START EXERCISE INPUTS

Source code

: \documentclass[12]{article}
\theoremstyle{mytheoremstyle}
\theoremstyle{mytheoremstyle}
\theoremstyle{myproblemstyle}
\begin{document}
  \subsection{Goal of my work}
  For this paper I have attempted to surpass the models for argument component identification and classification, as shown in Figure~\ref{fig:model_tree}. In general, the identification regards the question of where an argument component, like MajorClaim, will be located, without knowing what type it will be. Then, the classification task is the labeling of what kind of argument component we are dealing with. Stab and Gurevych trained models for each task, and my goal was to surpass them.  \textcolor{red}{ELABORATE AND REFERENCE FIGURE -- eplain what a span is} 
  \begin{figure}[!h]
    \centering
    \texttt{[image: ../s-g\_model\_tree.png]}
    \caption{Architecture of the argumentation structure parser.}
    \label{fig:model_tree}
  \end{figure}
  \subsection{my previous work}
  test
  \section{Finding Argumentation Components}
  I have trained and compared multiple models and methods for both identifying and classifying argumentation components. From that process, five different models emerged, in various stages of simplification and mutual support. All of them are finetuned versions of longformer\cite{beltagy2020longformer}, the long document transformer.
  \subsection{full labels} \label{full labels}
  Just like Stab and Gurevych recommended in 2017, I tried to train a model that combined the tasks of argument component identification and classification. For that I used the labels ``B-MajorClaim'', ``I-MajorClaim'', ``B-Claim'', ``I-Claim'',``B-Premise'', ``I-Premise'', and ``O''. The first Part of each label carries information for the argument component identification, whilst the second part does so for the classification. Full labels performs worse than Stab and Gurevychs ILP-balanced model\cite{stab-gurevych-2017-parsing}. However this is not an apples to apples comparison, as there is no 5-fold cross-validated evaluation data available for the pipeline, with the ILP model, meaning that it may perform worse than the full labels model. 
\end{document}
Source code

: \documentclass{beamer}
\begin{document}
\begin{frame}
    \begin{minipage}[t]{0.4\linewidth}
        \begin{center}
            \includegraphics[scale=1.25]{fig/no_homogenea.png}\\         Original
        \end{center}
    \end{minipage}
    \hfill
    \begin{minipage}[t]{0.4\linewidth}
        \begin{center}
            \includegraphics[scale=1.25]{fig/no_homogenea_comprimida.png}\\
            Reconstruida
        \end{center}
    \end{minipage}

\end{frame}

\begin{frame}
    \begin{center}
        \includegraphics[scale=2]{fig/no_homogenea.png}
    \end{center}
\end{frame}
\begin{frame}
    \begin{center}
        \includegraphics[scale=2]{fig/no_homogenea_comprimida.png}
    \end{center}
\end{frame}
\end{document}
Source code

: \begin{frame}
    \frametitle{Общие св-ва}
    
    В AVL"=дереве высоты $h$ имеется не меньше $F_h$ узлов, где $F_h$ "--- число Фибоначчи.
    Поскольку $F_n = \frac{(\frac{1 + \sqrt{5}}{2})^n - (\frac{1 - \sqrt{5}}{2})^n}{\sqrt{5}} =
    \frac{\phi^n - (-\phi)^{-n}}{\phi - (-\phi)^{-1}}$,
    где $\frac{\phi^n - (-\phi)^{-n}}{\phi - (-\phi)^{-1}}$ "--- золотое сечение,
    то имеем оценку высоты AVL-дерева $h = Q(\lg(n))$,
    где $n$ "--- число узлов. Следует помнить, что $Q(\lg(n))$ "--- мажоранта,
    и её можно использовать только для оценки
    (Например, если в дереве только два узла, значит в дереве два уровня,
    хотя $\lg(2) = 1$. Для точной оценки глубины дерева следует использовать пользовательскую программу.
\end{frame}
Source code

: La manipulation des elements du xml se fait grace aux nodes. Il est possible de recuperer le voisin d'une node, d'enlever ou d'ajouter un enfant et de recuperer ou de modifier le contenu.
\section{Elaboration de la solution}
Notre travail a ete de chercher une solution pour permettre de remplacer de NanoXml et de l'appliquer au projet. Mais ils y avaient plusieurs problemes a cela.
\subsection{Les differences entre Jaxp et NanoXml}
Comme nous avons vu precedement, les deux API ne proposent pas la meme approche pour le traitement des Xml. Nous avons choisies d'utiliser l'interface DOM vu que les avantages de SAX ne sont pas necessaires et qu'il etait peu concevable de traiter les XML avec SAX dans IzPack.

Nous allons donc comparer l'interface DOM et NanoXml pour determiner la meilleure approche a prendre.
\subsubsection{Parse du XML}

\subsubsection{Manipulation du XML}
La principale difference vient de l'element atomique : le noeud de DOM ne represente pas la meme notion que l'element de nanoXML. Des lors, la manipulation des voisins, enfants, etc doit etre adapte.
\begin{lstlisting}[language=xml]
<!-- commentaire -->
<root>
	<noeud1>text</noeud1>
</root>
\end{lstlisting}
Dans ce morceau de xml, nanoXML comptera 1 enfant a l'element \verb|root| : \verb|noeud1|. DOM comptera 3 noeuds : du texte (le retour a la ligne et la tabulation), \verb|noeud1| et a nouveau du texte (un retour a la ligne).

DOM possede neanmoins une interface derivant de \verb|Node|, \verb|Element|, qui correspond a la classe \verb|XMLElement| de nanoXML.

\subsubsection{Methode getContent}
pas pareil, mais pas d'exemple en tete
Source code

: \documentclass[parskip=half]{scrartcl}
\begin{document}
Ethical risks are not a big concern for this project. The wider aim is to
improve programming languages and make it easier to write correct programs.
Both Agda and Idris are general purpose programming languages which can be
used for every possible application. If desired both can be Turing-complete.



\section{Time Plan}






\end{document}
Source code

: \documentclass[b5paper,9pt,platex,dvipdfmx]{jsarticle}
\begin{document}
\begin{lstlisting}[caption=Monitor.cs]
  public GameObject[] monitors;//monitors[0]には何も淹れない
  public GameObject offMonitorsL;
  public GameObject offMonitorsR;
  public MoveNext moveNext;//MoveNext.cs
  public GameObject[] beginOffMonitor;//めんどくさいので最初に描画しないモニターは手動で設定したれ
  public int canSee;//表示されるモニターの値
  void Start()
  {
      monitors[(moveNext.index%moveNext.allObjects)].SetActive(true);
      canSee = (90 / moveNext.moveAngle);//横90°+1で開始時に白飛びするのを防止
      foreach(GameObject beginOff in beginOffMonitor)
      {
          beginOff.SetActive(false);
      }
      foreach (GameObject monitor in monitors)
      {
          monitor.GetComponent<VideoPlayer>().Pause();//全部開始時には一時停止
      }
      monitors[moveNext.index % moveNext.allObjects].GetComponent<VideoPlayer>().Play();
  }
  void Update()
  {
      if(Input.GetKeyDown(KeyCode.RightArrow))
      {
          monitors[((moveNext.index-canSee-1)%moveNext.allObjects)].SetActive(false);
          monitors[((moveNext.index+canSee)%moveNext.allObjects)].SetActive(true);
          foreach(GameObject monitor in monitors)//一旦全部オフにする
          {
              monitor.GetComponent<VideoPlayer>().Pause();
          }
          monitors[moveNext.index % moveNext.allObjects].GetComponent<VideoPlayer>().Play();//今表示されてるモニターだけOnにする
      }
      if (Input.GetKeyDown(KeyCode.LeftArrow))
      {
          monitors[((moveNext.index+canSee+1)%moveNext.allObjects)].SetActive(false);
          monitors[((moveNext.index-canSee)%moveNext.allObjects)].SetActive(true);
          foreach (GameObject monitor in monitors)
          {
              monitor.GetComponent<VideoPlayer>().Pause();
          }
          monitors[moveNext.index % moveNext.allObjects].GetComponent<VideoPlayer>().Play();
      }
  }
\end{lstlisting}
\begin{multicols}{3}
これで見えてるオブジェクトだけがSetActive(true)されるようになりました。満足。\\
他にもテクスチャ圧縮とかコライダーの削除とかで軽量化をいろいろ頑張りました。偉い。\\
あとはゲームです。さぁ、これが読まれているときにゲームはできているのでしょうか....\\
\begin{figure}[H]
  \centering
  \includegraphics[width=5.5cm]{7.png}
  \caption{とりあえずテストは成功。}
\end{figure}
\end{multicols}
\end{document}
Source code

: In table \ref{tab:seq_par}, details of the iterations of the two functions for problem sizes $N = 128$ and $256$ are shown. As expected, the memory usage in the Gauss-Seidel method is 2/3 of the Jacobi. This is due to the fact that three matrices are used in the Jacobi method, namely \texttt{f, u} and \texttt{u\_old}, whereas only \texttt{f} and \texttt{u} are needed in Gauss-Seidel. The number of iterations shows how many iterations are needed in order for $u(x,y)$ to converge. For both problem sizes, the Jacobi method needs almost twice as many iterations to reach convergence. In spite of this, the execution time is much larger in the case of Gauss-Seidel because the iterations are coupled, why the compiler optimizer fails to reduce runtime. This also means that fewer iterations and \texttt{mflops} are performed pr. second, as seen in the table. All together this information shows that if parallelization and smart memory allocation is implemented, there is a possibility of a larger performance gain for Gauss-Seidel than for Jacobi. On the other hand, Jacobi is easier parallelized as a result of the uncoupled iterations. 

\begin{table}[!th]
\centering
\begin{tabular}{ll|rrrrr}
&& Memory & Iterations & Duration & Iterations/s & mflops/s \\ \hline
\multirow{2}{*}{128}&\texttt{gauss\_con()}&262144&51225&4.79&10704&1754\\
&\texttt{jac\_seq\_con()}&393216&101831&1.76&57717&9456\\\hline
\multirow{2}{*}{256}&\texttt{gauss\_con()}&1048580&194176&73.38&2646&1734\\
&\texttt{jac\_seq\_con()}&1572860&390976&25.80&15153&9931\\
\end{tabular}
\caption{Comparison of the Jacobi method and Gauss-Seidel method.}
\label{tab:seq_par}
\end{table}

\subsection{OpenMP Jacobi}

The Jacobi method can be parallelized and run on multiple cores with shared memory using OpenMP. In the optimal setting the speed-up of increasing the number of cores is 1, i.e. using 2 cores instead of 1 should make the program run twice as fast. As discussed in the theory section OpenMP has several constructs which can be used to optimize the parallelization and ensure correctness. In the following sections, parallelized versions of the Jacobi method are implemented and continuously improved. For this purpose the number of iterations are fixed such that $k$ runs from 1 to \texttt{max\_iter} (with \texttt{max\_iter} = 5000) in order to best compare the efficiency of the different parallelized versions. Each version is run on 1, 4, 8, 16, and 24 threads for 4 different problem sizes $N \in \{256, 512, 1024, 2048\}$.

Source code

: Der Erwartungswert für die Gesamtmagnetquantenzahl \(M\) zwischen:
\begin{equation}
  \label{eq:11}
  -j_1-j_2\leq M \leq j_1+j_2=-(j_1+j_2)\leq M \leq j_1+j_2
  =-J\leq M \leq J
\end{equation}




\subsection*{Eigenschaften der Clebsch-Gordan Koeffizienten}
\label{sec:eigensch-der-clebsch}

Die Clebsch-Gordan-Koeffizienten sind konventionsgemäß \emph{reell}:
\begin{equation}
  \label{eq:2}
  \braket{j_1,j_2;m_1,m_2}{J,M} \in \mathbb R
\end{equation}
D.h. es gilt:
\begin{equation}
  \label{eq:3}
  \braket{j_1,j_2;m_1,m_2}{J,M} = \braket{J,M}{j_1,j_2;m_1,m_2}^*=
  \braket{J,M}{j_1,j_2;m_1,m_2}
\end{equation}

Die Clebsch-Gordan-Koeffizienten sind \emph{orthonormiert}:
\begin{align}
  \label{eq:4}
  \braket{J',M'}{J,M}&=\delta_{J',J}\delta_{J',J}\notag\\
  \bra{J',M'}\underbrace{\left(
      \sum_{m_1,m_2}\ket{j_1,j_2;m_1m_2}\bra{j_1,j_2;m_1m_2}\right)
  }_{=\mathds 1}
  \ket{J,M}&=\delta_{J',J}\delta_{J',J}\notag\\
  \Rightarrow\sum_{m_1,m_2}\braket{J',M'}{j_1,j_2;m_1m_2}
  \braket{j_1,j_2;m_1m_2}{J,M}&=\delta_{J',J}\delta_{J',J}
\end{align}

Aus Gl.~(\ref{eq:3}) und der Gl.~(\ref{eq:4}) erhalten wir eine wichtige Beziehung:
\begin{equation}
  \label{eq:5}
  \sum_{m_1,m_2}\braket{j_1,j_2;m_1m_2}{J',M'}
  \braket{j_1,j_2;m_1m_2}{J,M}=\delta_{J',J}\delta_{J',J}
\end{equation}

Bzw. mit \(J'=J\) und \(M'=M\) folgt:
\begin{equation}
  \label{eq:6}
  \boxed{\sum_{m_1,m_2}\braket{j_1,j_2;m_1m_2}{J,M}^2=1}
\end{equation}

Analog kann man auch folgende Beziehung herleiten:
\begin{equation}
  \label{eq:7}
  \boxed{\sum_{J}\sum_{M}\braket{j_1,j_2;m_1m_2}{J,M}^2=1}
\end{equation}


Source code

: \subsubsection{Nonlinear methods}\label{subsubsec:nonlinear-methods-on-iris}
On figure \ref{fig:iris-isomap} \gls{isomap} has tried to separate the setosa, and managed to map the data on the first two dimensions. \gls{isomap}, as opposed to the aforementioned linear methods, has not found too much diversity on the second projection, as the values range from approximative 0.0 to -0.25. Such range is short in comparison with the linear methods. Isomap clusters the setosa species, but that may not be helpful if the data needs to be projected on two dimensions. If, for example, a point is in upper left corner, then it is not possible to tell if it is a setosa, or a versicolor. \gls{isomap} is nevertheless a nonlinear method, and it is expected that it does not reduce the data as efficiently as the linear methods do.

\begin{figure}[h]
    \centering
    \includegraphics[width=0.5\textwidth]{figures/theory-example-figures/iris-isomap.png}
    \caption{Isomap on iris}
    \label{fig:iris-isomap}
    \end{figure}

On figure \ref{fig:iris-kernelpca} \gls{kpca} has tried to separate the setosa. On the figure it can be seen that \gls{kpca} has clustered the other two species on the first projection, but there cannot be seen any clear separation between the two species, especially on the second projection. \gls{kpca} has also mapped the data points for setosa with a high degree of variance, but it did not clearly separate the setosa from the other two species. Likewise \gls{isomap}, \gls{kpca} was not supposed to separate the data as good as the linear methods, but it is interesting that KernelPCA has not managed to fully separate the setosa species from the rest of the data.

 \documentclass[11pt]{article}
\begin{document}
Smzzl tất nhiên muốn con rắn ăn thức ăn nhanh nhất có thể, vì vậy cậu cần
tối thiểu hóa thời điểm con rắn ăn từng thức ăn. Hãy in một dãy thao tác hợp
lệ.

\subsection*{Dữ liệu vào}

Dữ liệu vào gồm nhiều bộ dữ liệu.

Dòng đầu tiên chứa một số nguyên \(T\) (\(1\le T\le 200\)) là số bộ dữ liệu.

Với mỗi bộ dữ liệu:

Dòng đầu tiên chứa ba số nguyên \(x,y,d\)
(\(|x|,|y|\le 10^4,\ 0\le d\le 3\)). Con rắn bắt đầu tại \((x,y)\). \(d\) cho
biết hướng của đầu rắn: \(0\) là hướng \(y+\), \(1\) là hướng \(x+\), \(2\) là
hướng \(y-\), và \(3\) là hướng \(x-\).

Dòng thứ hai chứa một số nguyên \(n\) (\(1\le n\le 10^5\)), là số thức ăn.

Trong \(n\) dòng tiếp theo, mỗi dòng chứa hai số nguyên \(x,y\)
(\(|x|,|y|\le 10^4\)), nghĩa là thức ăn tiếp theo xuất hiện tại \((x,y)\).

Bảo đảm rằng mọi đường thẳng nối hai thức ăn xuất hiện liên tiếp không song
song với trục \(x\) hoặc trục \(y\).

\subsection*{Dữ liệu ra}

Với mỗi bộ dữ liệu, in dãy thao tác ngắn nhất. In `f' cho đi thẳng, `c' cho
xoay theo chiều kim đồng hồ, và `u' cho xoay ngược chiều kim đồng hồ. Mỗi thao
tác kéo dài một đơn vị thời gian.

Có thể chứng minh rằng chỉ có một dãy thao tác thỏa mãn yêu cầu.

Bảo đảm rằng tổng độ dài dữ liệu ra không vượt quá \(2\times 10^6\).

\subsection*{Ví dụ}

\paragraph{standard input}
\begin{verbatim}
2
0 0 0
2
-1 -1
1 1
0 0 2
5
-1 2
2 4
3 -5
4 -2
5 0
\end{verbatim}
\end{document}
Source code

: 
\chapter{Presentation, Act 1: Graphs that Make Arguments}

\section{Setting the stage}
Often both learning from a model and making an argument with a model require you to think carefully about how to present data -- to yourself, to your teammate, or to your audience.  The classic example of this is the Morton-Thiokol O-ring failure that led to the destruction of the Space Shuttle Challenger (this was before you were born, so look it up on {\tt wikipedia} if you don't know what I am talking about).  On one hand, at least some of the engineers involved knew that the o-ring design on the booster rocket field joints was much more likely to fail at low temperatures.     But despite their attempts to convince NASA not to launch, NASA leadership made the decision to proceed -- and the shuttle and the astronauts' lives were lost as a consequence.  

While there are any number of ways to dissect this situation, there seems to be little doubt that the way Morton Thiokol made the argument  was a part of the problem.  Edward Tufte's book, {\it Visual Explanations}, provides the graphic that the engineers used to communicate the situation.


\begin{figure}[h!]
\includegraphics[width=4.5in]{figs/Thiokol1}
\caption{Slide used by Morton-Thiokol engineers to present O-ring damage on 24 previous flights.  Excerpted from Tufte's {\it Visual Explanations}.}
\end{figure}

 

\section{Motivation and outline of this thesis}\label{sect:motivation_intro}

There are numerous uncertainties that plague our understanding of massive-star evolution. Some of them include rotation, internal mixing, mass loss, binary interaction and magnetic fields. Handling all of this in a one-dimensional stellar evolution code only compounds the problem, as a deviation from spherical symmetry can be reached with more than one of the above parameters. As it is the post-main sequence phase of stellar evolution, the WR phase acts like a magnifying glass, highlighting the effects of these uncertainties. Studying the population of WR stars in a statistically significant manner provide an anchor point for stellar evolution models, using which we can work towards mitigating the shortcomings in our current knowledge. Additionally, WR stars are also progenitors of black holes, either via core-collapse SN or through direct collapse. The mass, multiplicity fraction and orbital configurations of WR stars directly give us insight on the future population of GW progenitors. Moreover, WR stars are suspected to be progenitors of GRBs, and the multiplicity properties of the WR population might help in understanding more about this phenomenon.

END EXERCISE INPUTS

■ **ABOUT THIS TASK**
Every line that includes "Explanations" must be copied from the material above.

■ **RESPONSE TO THE TASK**
While there are any number of ways to dissect this situation, there seems to be little doubt that the way Morton Thiokol made the argument  was a part of the problem.  Edward Tufte's book, {\it Visual Explanations}, provides the graphic that the engineers used to communicate the situation.
\caption{Slide used by Morton-Thiokol engineers to present O-ring damage on 24 previous flights.  Excerpted from Tufte's {\it Visual Explanations}.}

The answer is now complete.